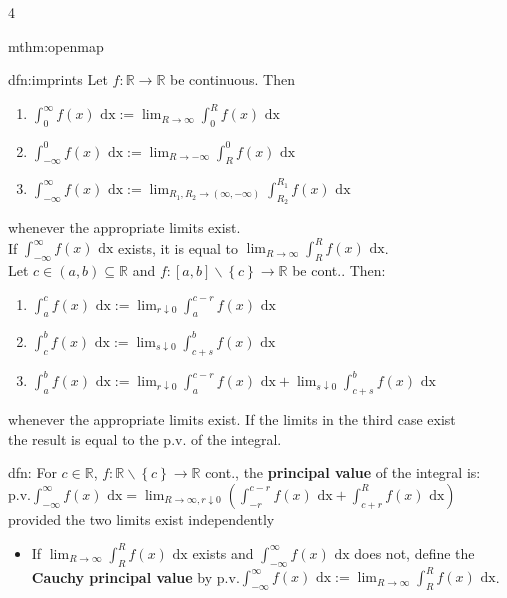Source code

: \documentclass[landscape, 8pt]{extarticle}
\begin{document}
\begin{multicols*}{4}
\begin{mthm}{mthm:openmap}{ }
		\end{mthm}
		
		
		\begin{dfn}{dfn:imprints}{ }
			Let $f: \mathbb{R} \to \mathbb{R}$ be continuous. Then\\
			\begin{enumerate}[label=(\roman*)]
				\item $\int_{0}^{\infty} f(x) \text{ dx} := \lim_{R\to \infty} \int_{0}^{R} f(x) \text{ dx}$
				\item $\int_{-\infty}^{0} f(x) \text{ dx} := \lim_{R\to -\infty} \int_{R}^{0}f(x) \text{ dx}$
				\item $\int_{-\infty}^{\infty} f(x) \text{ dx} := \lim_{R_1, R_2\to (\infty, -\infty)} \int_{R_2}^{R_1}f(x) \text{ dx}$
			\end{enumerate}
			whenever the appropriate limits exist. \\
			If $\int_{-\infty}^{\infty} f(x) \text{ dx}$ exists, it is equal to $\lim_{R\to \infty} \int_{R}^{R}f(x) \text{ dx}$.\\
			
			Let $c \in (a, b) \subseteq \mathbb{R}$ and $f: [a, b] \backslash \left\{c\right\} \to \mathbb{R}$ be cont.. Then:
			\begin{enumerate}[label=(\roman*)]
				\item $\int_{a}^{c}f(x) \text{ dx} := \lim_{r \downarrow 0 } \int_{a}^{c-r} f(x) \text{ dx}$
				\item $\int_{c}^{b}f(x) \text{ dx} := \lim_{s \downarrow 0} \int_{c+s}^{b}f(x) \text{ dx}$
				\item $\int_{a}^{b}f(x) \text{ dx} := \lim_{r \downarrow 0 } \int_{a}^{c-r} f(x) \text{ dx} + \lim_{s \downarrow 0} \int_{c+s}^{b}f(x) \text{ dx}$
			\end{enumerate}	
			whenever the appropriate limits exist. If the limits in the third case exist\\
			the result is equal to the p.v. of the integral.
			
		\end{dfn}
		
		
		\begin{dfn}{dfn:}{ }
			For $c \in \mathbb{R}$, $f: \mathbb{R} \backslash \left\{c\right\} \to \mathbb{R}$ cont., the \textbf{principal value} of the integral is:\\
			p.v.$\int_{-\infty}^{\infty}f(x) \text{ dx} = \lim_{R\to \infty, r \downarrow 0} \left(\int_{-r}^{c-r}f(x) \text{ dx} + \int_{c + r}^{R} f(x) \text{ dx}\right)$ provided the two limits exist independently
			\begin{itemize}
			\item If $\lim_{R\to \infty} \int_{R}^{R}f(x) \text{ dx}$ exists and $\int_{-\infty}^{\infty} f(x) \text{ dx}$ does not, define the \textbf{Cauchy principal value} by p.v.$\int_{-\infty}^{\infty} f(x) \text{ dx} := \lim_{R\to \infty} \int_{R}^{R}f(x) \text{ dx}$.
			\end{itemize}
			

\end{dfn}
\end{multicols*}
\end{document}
:::::
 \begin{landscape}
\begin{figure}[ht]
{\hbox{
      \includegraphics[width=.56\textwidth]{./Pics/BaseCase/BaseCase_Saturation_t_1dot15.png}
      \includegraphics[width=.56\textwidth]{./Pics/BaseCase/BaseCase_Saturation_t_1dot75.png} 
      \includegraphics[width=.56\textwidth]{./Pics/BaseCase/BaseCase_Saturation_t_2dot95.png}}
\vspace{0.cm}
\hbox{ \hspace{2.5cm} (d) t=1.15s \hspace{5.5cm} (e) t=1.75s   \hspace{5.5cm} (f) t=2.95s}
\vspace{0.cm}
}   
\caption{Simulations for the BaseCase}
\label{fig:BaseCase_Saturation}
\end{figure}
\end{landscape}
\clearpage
:::::
**Description of the task**
Report all lines of the material that contain the word "enumerate".

**Solution for this exercise**
			\begin{enumerate}[label=(\roman*)]
			\end{enumerate}
			\begin{enumerate}[label=(\roman*)]
			\end{enumerate}	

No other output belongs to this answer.